Riley Gaines tells online LGBTQ newspaper to ‘lawyer up’ following wild library incident, bomb threat

Champion swimmer and women’s advocate Riley Gaines told an online LGBTQ newspaper to “lawyer up” after the outlet claimed the athlete’s “anti-trans harassment on social media” was “linked” to a bomb threat made against a California library on Monday.

“This is libel & character assassination,” Gaines told Pink News on Thursday. “You are the only one inciting violence & outrage by this post, but I understand that’s the goal. Did you not learn anything from the last time you were sued?”

“Don’t worry about changing the article, it’s already been screenshotted,” Gaines added. “Lawyer up.”

It all began with a meeting hosted at the Mary L. Stephens public library in Davis, California, by the Yolo country chapter of Moms for Liberty, a conservative advocacy group committed to “fighting for the survival of America by unifying, educating and empowering parents to defend their parental rights at all levels of government.”

A librarian shut the crowded meeting down just a few minutes into the presentation, “after the first speaker referred to transgender athletes playing in women’s sports as male,” Students First California co-founder Jonathan Zachreson reported on X.
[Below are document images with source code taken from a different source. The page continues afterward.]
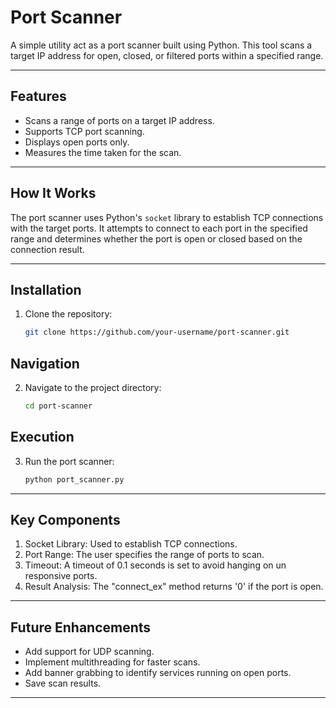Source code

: # Port Scanner

A simple utility act as a port scanner built using Python. This tool scans a target IP address for open, closed, or filtered ports within a specified range.

---

## Features
- Scans a range of ports on a target IP address.
- Supports TCP port scanning.
- Displays open ports only.
- Measures the time taken for the scan.

---

## How It Works
The port scanner uses Python's `socket` library to establish TCP connections with the target ports. It attempts to connect to each port in the specified range and determines whether the port is open or closed based on the connection result.

---

## Installation
1. Clone the repository:
   ```bash
   git clone https://github.com/your-username/port-scanner.git
   ```

## Navigation
2. Navigate to the project directory:
   ```bash
   cd port-scanner
   ```

## Execution
3. Run the port scanner:
   ```bash
   python port_scanner.py
   ```
---

## Key Components
1. Socket Library: Used to establish TCP connections.
2. Port Range: The user specifies the range of ports to scan.
3. Timeout: A timeout of 0.1 seconds is set to avoid hanging on un responsive ports.
4. Result Analysis: The "connect_ex" method returns '0' if the port is open.

---

## Future Enhancements
- Add support for UDP scanning.
- Implement multithreading for faster scans.
- Add banner grabbing to identify services running on open ports.
- Save scan results.

---
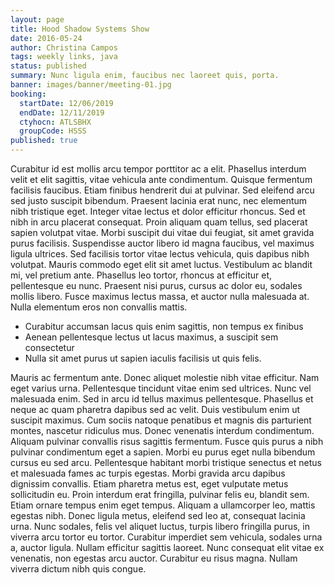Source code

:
 ```yaml
---
layout: page
title: Hood Shadow Systems Show
date: 2016-05-24
author: Christina Campos
tags: weekly links, java
status: published
summary: Nunc ligula enim, faucibus nec laoreet quis, porta.
banner: images/banner/meeting-01.jpg
booking:
  startDate: 12/06/2019
  endDate: 12/11/2019
  ctyhocn: ATLSBHX
  groupCode: HSSS
published: true
---
```

Curabitur id est mollis arcu tempor porttitor ac a elit. Phasellus interdum velit et elit sagittis, vitae vehicula ante condimentum. Quisque fermentum facilisis faucibus. Etiam finibus hendrerit dui at pulvinar. Sed eleifend arcu sed justo suscipit bibendum. Praesent lacinia erat nunc, nec elementum nibh tristique eget. Integer vitae lectus et dolor efficitur rhoncus.
Sed et nibh in arcu placerat consequat. Proin aliquam quam tellus, sed placerat sapien volutpat vitae. Morbi suscipit dui vitae dui feugiat, sit amet gravida purus facilisis. Suspendisse auctor libero id magna faucibus, vel maximus ligula ultrices. Sed facilisis tortor vitae lectus vehicula, quis dapibus nibh volutpat. Mauris commodo eget elit sit amet luctus. Vestibulum ac blandit mi, vel pretium ante. Phasellus leo tortor, rhoncus at efficitur et, pellentesque eu nunc. Praesent nisi purus, cursus ac dolor eu, sodales mollis libero. Fusce maximus lectus massa, et auctor nulla malesuada at. Nulla elementum eros non convallis mattis.

* Curabitur accumsan lacus quis enim sagittis, non tempus ex finibus
* Aenean pellentesque lectus ut lacus maximus, a suscipit sem consectetur
* Nulla sit amet purus ut sapien iaculis facilisis ut quis felis.

Mauris ac fermentum ante. Donec aliquet molestie nibh vitae efficitur. Nam eget varius urna. Pellentesque tincidunt vitae enim sed ultrices. Nunc vel malesuada enim. Sed in arcu id tellus maximus pellentesque. Phasellus et neque ac quam pharetra dapibus sed ac velit. Duis vestibulum enim ut suscipit maximus. Cum sociis natoque penatibus et magnis dis parturient montes, nascetur ridiculus mus. Donec venenatis interdum condimentum. Aliquam pulvinar convallis risus sagittis fermentum. Fusce quis purus a nibh pulvinar condimentum eget a sapien. Morbi eu purus eget nulla bibendum cursus eu sed arcu. Pellentesque habitant morbi tristique senectus et netus et malesuada fames ac turpis egestas.
Morbi gravida arcu dapibus dignissim convallis. Etiam pharetra metus est, eget vulputate metus sollicitudin eu. Proin interdum erat fringilla, pulvinar felis eu, blandit sem. Etiam ornare tempus enim eget tempus. Aliquam a ullamcorper leo, mattis egestas nibh. Donec ligula metus, eleifend sed leo at, consequat lacinia urna. Nunc sodales, felis vel aliquet luctus, turpis libero fringilla purus, in viverra arcu tortor eu tortor. Curabitur imperdiet sem vehicula, sodales urna a, auctor ligula. Nullam efficitur sagittis laoreet. Nunc consequat elit vitae ex venenatis, non egestas arcu auctor. Curabitur eu risus magna. Nullam viverra dictum nibh quis congue.
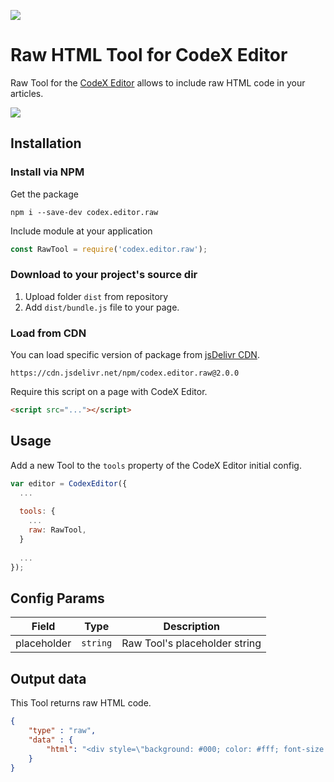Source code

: ![](https://badgen.net/badge/CodeX%20Editor/v2.0/blue)

# Raw HTML Tool for CodeX Editor

Raw Tool for the [CodeX Editor](https://ifmo.su/editor) allows to include raw HTML code in your articles.

![](https://capella.pics/5195d944-966d-40cf-8f86-78c6349d94cb.jpg)

## Installation

### Install via NPM

Get the package

```shell
npm i --save-dev codex.editor.raw
```

Include module at your application

```javascript
const RawTool = require('codex.editor.raw');
```

### Download to your project's source dir

1. Upload folder `dist` from repository
2. Add `dist/bundle.js` file to your page.

### Load from CDN

You can load specific version of package from [jsDelivr CDN](https://www.jsdelivr.com/package/npm/codex.editor.raw).

`https://cdn.jsdelivr.net/npm/codex.editor.raw@2.0.0`

Require this script on a page with CodeX Editor.

```html
<script src="..."></script>
```

## Usage

Add a new Tool to the `tools` property of the CodeX Editor initial config.

```javascript
var editor = CodexEditor({
  ...
  
  tools: {
    ...
    raw: RawTool,
  }
  
  ...
});
```

## Config Params

| Field       | Type     | Description                   |
| ----------- | -------- | ------------------------------|
| placeholder | `string` | Raw Tool's placeholder string |

## Output data

This Tool returns raw HTML code.

```json
{
    "type" : "raw",
    "data" : {
        "html": "<div style=\"background: #000; color: #fff; font-size: 30px; padding: 50px;\">Any HTML code</div>",
    }
}
```

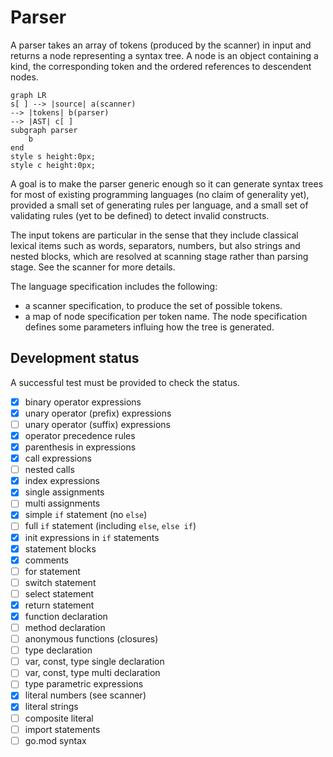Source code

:# Parser

A parser takes an array of tokens (produced by the scanner) in input and
returns a node representing a syntax tree. A node is an object
containing a kind, the corresponding token and the ordered references to
descendent nodes.

```mermaid
graph LR
s[ ] --> |source| a(scanner)
--> |tokens| b(parser)
--> |AST| c[ ]
subgraph parser
    b
end
style s height:0px;
style c height:0px;
```

A goal is to make the parser generic enough so it can generate syntax
trees for most of existing programming languages (no claim of generality
yet), provided a small set of generating rules per language, and a small
set of validating rules (yet to be defined) to detect invalid
constructs.

The input tokens are particular in the sense that they include classical
lexical items such as words, separators, numbers, but also strings and
nested blocks, which are resolved at scanning stage rather than parsing
stage. See the scanner for more details.

The language specification includes the following:

- a scanner specification, to produce the set of possible tokens.
- a map of node specification per token name. The node specification
  defines some parameters influing how the tree is generated.

## Development status

A successful test must be provided to check the status.

- [x] binary operator expressions
- [x] unary operator (prefix) expressions
- [ ] unary operator (suffix) expressions
- [x] operator precedence rules
- [x] parenthesis in expressions
- [x] call expressions
- [ ] nested calls
- [x] index expressions
- [x] single assignments
- [ ] multi assignments
- [x] simple `if` statement (no `else`)
- [ ] full `if` statement (including `else`, `else if`)
- [x] init expressions in `if` statements
- [x] statement blocks
- [x] comments
- [ ] for statement
- [ ] switch statement
- [ ] select statement
- [x] return statement
- [x] function declaration
- [ ] method declaration 
- [ ] anonymous functions (closures)
- [ ] type declaration
- [ ] var, const, type single declaration
- [ ] var, const, type multi declaration
- [ ] type parametric expressions
- [x] literal numbers (see scanner)
- [x] literal strings 
- [ ] composite literal
- [ ] import statements
- [ ] go.mod syntax
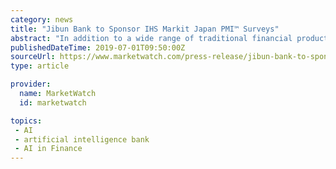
 ```yaml
---
category: news
title: "Jibun Bank to Sponsor IHS Markit Japan PMI™ Surveys"
abstract: "In addition to a wide range of traditional financial products, Jibun Bank features cutting-edge services like foreign currency deposits driven by artificial intelligence (AI), mortgage applications that can be completed with only your smartphone ..."
publishedDateTime: 2019-07-01T09:50:00Z
sourceUrl: https://www.marketwatch.com/press-release/jibun-bank-to-sponsor-ihs-markit-japan-pmitm-surveys-2019-07-01-51595028
type: article

provider:
  name: MarketWatch
  id: marketwatch

topics:
 - AI
 - artificial intelligence bank
 - AI in Finance
---
```

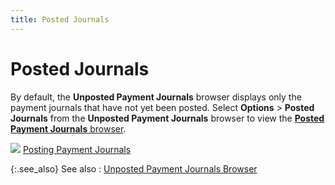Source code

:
 ```yaml
---
title: Posted Journals
---
```


# Posted Journals


By default, the **Unposted Payment Journals** browser displays only the payment journals that have not yet been posted. Select **Options** > **Posted** **Journals** from the **Unposted Payment Journals** browser to view the [**Posted Payment Journals** browser]({{site.acc_baseurl}}/misc/the_posted_payment_journals_browser.html).


![]({{site.acc_baseurl}}/img/lens.gif) [Posting Payment Journals]({{site.acc_baseurl}}/vendor-payments-and-refunds/payment-jrnl-proc/common-jrnl-proc/posting_payment_journals.html)


{:.see_also}
See also
: [Unposted Payment Journals Browser]({{site.acc_baseurl}}/vendor-payments-and-refunds/payment-journals-browser/payment_journal_browser.html)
“Earlier, the librarian suggested it was against state law to misgender someone or a group of people,” Zachreson continued. “That was his basis for kicking them out of the public library, making it impossible to talk about the problem of biological males competing in female sports.”

“Note, the library allowed the transactivists to harass and interrupt the organizers and speakers, but the moment @SophiaSLorey supposedly ‘misgenders’ a hypothetical person, he shuts the program down,” he pointed out in a later post.

“I guess they don’t #LetWomenSpeak in Davis, CA,” Zachreson concluded.

The California Family Council account also posted video of the surreal scene — a post that Gaines re-posted.

“This is ridiculous, but not shocking….a female athlete silenced for calling a spade a spade,” Gaines remarked. “They won’t even engage in a civil conversation. Props to this gal for sticking her ground.”

“Do we know the librarian’s name and/or phone number?” Gaines asked her X followers. “We need silent majority to do its thing.”

In follow-up posts, Gaines urged her followers to call the library in protest of the librarian’s actions, adding that they should “leave a Google review as well.”

In doing that, Gaines stoked “outrage” among “anti-trans activists” who then, Pink News suggested, made “the threatening phone call” to the library.

And Pink News wasn’t the only one desperate to blame Gaines for the bomb threat, which authorities later “deemed fake,” according to CBS News.

Pink News cited in its article Media Matters’ LGTBQ reporter Ari Drennen, who also tried to make those dots connect.

“A library asked a group repeatedly misgendering trans athletes to leave. At 9am the next day, Riley Gaines shared the librarian’s name and phone number with her 700,000 followers,” Drennen posted on X. “The library received its 1st bomb threat by 3pm.”

Drennen also tried to blame the popular Libs of TikTok for two bomb threats in Tulsa.

“This is part of a predictable and troubling pattern,” Drennen said, “a Tulsa elementary school received two bomb threats yesterday after a post by Libs of TikTok.”